6. Police took money from the Defendant one year prior to his arrest. Is this money identified as being the Defendant's?
7. Appellant's counsel was ineffective.Exhibit 8 to Return of Writ. On March 26, 2008, the Ohio Supreme Court denied leave to appeal and dismissed the appeal. State v. Gordon, 117 Ohio St.3d 1438 (2008).
While his direct appeal was pending, petitioner, proceeding pro se, filed a petition to vacate or set aside the judgment in the Court of Common Pleas for Muskingum County, Ohio. He raised the following claims:
1. Defendant was deprived of his constitutional right to a fast and speedy trial.
2. Defendant was charged with 2 counts of Trafficking in Drugs in his indicment, but during his sentencing, he was sentenced to 1 count of Trafficking and 1 count of Possession.
3. Defendant states that the charges against him are unlawful and that at his time of arrest, he had nothing on him or in his position.
4. BCI reports are not the same, and list 2 different things.
5. The Zanesville police department bribed, extorted and coerced a person to say the Defendant was guilty of these charges, in order for the police department to arrest the Petitioner in this case.Exhibit 10 to Return of Writ. Petitioner's motion was denied on December 21, 2007. Exhibit 11 to Return of Writ. Petitioner did not appeal this decision.
On July 9, 2008, petitioner, still proceeding pro se, filed an application to reopen his direct appeal pursuant to App.R. 26(B) asserting the ineffective assistance of appellate counsel. Exhibit 12 to Return of Writ. On July 30, 2008, the Fifth District Court of Appeals denied the application to reopen as untimely and held that petitioner had failed to show cause for his late filing. Exhibit 13 to Return of Writ.
Petitioner timely appealed the denial of his 26(B) application to the Ohio Supreme Court asserting the following proposition of law:
1. Plea of guilty mandates that the trial court make certain that a defendant who enters a plea is doing so upon a knowingly, intelligently, and voluntarily manner; if not the plea is in violation of Due Process and the plea must be vacated.Exhibit 14 to Return of Writ. The Ohio Supreme Court declined discretionary review on March 26, 2008. Exhibit 15 to Return of Writ.

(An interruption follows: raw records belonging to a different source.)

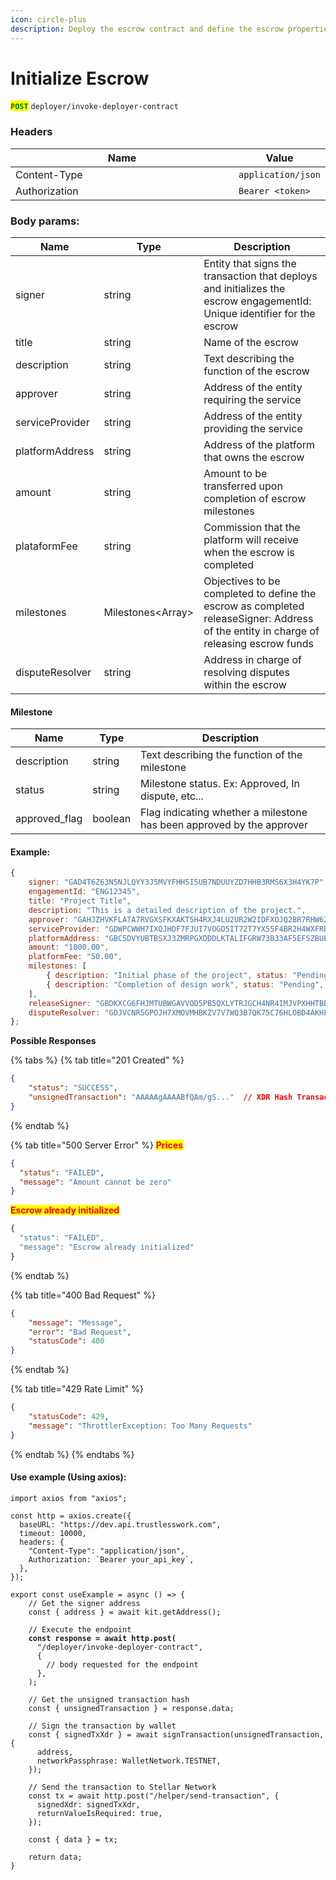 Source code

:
 ```yaml
---
icon: circle-plus
description: Deploy the escrow contract and define the escrow properties.
---
```


# Initialize Escrow

<mark style="color:green;">**`POST`**</mark> `deployer/invoke-deployer-contract`

### Headers

<table><thead><tr><th width="366">Name</th><th>Value</th></tr></thead><tbody><tr><td>Content-Type</td><td><code>application/json</code></td></tr><tr><td>Authorization</td><td><code>Bearer &#x3C;token></code></td></tr></tbody></table>

### Body params:

| Name            | Type               | Description                                                                                                                           |
| --------------- | ------------------ | ------------------------------------------------------------------------------------------------------------------------------------- |
| signer          | string             | Entity that signs the transaction that deploys and initializes the escrow engagementId: Unique identifier for the escrow              |
| title           | string             | Name of the escrow                                                                                                                    |
| description     | string             | Text describing the function of the escrow                                                                                            |
| approver        | string             | Address of the entity requiring the service                                                                                           |
| serviceProvider | string             | Address of the entity providing the service                                                                                           |
| platformAddress | string             | Address of the platform that owns the escrow                                                                                          |
| amount          | string             | Amount to be transferred upon completion of escrow milestones                                                                         |
| plataformFee    | string             | Commission that the platform will receive when the escrow is completed                                                                |
| milestones      | Milestones\<Array> | Objectives to be completed to define the escrow as completed releaseSigner: Address of the entity in charge of releasing escrow funds |
| disputeResolver | string             | Address in charge of resolving disputes within the escrow                                                                             |

#### Milestone

| Name           | Type    | Description                                                           |
| -------------- | ------- | --------------------------------------------------------------------- |
| description    | string  | Text describing the function of the milestone                         |
| status         | string  | Milestone status. Ex: Approved, In dispute, etc...                    |
| approved\_flag | boolean | Flag indicating whether a milestone has been approved by the approver |

#### Example:

```jsx
{
	signer: "GAD4T6Z63N5NJLQYY3J5MVYFHH5I5UB7NDUUYZD7HHB3RMS6X3H4YK7P", 
	engagementId: "ENG12345",
	title: "Project Title",
	description: "This is a detailed description of the project.",
	approver: "GAHJZHVKFLATA7RVGXSFKXAKT5H4RXJ4LU2UR2W2IDFXOJQ2BR7RHW62",
	serviceProvider: "GDWPCWWH7IXQJHDF7FJUI7VOGD5IT72T7YX55F4BR2H4WXFRBVMBK6A3", 
	platformAddress: "GBC5DVYUBTBSXJ3ZMRPGXDDDLKTALIFGRW73B33AF5EFSZBUECKSFO4R",
	amount: "1000.00",
	platformFee: "50.00", 
	milestones: [
		{ description: "Initial phase of the project", status: "Pending", approved_flag: false },
		{ description: "Completion of design work", status: "Pending", approved_flag: false }
	],
	releaseSigner: "GBDKXCG6FHJMTUBWGAVVOD5PB5QXLYTRJGCH4NR4IMJVPXHHTBBXPY3V",
	disputeResolver: "GDJVCNR5GPOJH7XMOVMHBKZV7V7WQ3B7QK75C76HLOBD4AKHFG5OCARJ"
};
```



**Possible Responses**

{% tabs %}
{% tab title="201 Created" %}
```json
{
    "status": "SUCCESS",
    "unsignedTransaction": "AAAAAgAAAABfQAm/gS..."  // XDR Hash Transaction
}
```
{% endtab %}

{% tab title="500 Server Error" %}
<mark style="color:red;">**Prices**</mark>

```json
{
  "status": "FAILED",
  "message": "Amount cannot be zero"
}
```

<mark style="color:red;">**Escrow already initialized**</mark>

```javascript
{
  "status": "FAILED",
  "message": "Escrow already initialized"
}
```
{% endtab %}

{% tab title="400 Bad Request" %}
```json
{
    "message": "Message",
    "error": "Bad Request",
    "statusCode": 400
}
```
{% endtab %}

{% tab title="429 Rate Limit" %}
```json
{
    "statusCode": 429,
    "message": "ThrottlerException: Too Many Requests"
}
```
{% endtab %}
{% endtabs %}

#### Use example (Using axios):

<pre class="language-typescript"><code class="lang-typescript">import axios from "axios";

const http = axios.create({
  baseURL: "https://dev.api.trustlesswork.com",
  timeout: 10000,
  headers: {
    "Content-Type": "application/json",
    Authorization: `Bearer your_api_key`,
  },
});

export const useExample = async () => {
    // Get the signer address
    const { address } = await kit.getAddress();

    // Execute the endpoint
<strong>    const response = await http.post(
</strong>      "/deployer/invoke-deployer-contract",
      {
        // body requested for the endpoint
      },
    );
    
    // Get the unsigned transaction hash
    const { unsignedTransaction } = response.data;

    // Sign the transaction by wallet
    const { signedTxXdr } = await signTransaction(unsignedTransaction, {
      address,
      networkPassphrase: WalletNetwork.TESTNET,
    });

    // Send the transaction to Stellar Network
    const tx = await http.post("/helper/send-transaction", {
      signedXdr: signedTxXdr,
      returnValueIsRequired: true,
    });

    const { data } = tx;

    return data; 
}
</code></pre>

On November 19, 2008, petitioner filed the instant petition for a writ of habeas corpus pursuant to 28 U.S.C. § 2254. He alleges that he is in the custody of the respondent in violation of the Constitution of the United States based upon the following ground:
1. Plea of guilty mandates that the trial court make certain that a defendant who enters a plea is doing so upon a knowingly, intelligently, and voluntarily manner, if not the plea is in violation of due process and the plea must be vacated.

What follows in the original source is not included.